Products Technologies Demo Docs Blog Support Company

Word-based Document Comparison and Track Changes Using TX Text Control and C#

This article shows how to compare two documents by their text content and how to track changes in a document using TX Text Control .NET for Windows Forms.

Word-based Document Comparison and Track Changes Using TX Text Control and C#

There are many strategies for comparing documents in document processing applications. One of the most common is to compare the text of the documents word by word. This is a simple and effective method of document comparison, but it does have some limitations.

Word-by-Word Comparison

Essentially, this comparison algorithm compares all paragraphs in their given order. On the basis of the paragraph, all the sentences will be extracted in accordance with the delimiters. Finally, the words in these sentences from an original document are compared to a given revised document.

The results are marked as track changes in the original document. The track changes are highlighted in the original document, and the user can see the changes that have been made to the document.

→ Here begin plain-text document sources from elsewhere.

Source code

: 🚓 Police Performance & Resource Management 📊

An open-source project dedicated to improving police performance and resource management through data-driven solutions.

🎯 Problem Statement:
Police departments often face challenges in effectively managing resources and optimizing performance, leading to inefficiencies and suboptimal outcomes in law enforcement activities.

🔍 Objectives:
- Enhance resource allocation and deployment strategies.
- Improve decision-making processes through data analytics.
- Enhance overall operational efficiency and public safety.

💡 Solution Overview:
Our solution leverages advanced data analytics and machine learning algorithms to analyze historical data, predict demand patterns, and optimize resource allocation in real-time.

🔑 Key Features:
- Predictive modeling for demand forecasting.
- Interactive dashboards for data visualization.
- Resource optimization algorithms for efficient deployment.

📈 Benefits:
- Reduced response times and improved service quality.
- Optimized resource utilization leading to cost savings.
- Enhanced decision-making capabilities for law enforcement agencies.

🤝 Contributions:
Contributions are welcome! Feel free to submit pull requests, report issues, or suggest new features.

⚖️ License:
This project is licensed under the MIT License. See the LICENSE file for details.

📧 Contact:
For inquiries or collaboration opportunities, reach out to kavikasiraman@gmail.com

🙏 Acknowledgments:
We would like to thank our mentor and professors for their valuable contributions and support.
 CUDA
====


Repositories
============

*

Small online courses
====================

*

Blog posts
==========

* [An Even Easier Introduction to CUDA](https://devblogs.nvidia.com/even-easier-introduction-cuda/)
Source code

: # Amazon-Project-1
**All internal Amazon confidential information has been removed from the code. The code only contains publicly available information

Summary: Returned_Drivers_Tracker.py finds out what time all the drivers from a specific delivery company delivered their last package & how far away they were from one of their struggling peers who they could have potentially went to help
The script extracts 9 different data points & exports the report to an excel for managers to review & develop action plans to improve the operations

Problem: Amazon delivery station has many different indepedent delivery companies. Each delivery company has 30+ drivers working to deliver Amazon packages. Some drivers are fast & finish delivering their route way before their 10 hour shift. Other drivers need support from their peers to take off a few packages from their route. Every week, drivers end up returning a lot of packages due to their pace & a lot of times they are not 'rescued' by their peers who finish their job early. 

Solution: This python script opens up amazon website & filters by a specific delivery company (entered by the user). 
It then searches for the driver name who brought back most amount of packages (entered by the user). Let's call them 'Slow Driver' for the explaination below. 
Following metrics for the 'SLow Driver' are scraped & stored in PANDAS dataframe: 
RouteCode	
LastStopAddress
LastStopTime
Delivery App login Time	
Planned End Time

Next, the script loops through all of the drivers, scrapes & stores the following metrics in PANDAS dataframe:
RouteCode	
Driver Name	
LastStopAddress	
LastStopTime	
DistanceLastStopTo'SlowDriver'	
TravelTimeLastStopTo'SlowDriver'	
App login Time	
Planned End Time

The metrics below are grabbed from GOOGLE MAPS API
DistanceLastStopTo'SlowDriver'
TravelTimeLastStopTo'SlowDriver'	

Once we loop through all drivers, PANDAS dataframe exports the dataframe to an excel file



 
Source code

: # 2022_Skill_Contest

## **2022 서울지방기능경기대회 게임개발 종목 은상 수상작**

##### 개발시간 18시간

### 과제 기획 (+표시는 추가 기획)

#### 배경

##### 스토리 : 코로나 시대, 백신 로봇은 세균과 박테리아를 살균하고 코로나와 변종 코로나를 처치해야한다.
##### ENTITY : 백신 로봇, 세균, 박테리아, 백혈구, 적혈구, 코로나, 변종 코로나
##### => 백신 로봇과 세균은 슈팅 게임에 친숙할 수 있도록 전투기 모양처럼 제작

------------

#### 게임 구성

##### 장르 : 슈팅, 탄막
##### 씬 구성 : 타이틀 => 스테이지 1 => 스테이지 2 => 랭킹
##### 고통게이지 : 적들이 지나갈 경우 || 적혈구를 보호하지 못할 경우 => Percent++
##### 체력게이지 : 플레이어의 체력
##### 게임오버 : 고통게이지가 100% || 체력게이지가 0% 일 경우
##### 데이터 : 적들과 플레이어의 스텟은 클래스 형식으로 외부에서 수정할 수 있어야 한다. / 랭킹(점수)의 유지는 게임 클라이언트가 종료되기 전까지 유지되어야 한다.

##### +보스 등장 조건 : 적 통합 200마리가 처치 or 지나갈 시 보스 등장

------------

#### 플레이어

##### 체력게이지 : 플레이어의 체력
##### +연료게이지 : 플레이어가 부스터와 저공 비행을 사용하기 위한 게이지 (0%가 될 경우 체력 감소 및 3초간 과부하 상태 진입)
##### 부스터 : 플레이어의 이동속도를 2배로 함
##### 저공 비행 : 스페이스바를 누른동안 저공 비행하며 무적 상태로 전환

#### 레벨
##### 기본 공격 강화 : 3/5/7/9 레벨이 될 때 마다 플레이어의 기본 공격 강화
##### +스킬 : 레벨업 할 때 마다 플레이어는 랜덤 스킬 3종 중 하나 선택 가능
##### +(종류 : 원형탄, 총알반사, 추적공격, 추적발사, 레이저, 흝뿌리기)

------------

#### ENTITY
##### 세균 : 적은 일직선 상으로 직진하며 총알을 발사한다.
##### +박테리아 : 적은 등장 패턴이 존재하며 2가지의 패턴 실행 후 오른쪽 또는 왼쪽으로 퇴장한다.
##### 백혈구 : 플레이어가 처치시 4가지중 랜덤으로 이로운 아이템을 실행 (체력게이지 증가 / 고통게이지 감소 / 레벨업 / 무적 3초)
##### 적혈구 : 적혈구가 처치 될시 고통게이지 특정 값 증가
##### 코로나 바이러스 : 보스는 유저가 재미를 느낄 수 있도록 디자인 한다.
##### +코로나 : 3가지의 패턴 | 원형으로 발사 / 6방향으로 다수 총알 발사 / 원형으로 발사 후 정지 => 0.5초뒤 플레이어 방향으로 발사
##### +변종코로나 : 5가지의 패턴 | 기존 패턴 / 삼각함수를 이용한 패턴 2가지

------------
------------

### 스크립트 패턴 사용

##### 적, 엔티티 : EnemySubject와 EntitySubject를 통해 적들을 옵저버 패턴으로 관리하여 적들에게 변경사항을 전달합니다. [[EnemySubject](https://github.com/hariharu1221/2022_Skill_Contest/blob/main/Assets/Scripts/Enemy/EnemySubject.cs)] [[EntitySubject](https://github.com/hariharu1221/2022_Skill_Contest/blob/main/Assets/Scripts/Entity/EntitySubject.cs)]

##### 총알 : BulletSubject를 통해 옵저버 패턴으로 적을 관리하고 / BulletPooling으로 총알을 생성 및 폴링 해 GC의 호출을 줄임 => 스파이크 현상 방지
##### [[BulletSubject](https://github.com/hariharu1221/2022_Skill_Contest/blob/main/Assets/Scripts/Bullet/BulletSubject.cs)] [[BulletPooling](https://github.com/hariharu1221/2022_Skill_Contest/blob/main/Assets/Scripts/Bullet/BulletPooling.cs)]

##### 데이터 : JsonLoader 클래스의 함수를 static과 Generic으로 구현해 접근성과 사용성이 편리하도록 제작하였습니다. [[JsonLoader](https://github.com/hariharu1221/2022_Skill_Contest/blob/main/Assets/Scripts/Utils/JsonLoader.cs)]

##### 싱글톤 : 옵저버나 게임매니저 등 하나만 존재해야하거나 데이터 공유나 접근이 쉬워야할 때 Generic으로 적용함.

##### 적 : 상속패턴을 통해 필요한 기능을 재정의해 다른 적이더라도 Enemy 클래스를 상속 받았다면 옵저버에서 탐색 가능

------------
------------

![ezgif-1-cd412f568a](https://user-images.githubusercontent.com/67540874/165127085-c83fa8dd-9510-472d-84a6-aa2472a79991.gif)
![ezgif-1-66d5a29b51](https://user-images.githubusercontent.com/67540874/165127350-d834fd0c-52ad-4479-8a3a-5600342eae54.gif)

Document Comparison with TX Text Control in C#

Implementation

The sample implements the DocumentComparison class, which accepts two TXTextControl.TextControl instances in its constructor. You can easily rewrite this class to use non-UI TXTextControl.ServerTextControl instances.

DocumentComparison dc = new DocumentComparison(textControl1, textControl2);

The constructor compares the two documents. It loops through all paragraphs in the original document and compares the text with the revised document. If a difference is found, the text is marked as a track change.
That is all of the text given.